> What the task requires
Among the records that follow, find each line holding the word "requirements" and copy it.

> Data to examine
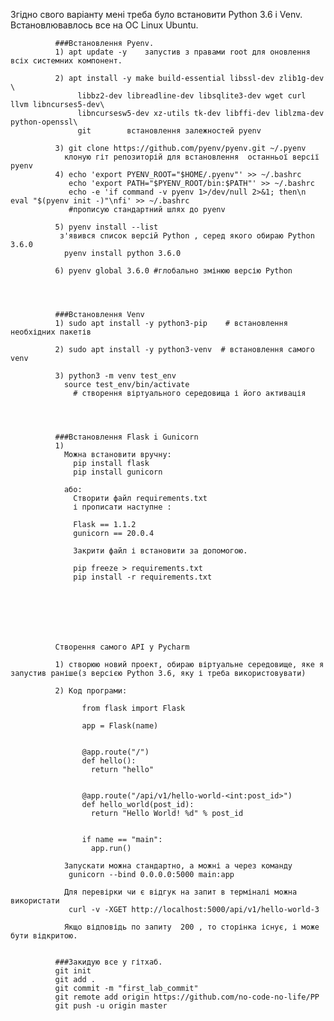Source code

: Згідно свого варіанту мені треба було встановити Python 3.6 і Venv.
Встановлювавлось все на ОС Linux Ubuntu.

              ###Встановлення Pyenv.
              1) apt update -y    запустив з правами root для оновлення всіх системних компонент.
              
              2) apt install -y make build-essential libssl-dev zlib1g-dev \
                   libbz2-dev libreadline-dev libsqlite3-dev wget curl llvm libncurses5-dev\
                   libncursesw5-dev xz-utils tk-dev libffi-dev liblzma-dev python-openssl\
                   git        встановлення залежностей pyenv
                   
              3) git clone https://github.com/pyenv/pyenv.git ~/.pyenv 
                клоную гіт репозиторій для встановлення  останньої версії pyenv
              4) echo 'export PYENV_ROOT="$HOME/.pyenv"' >> ~/.bashrc
                 echo 'export PATH="$PYENV_ROOT/bin:$PATH"' >> ~/.bashrc
                 echo -e 'if command -v pyenv 1>/dev/null 2>&1; then\n eval "$(pyenv init -)"\nfi' >> ~/.bashrc
                 #прописую стандартний шлях до pyenv
              
              5) pyenv install --list
               з'явився список версій Python , серед якого обираю Python 3.6.0
                pyenv install python 3.6.0
              
              6) pyenv global 3.6.0 #глобально змінюю версію Python
              
              
              
              
              ###Встановлення Venv
              1) sudo apt install -y python3-pip    # встановлення необхідних пакетів
              
              2) sudo apt install -y python3-venv  # встановлення самого venv
              
              3) python3 -m venv test_env  
                source test_env/bin/activate
                  # створення віртуального середовища і його активація 
               
              
              
              
              ###Встановлення Flask i Gunicorn
              1) 
                Можна встановити вручну:
                  pip install flask
                  pip install gunicorn
              
                або:
                  Створити файл requirements.txt 
                  і прописати наступне :
                  
                  Flask == 1.1.2
                  gunicorn == 20.0.4
                  
                  Закрити файл і встановити за допомогою.
                  
                  pip freeze > requirements.txt 
                  pip install -r requirements.txt
               
               
               
                       
                            
              
              
              Створення самого API у Pycharm
              
              1) створюю новий проект, обираю віртуальне середовище, яке я запустив раніше(з версією Python 3.6, яку і треба використовувати)
              
              2) Код програми:
              
                    from flask import Flask

                    app = Flask(name)


                    @app.route("/")
                    def hello():
                      return "hello"


                    @app.route("/api/v1/hello-world-<int:post_id>")
                    def hello_world(post_id):
                      return "Hello World! %d" % post_id


                    if name == "main":
                      app.run()
               
                Запускати можна стандартно, а можні а через команду 
                 gunicorn --bind 0.0.0.0:5000 main:app
                
                Для перевірки чи є відгук на запит в терміналі можна використати 
                 curl -v -XGET http://localhost:5000/api/v1/hello-world-3
                 
                Якщо відповідь по запиту  200 , то сторінка існує, і може бути відкритою.
                
                    
              ###Закидую все у гітхаб.
              git init
              git add .
              git commit -m "first_lab_commit"
              git remote add origin https://github.com/no-code-no-life/PP
              git push -u origin master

> Solved exercise
                  Створити файл requirements.txt 
                  pip freeze > requirements.txt 
                  pip install -r requirements.txt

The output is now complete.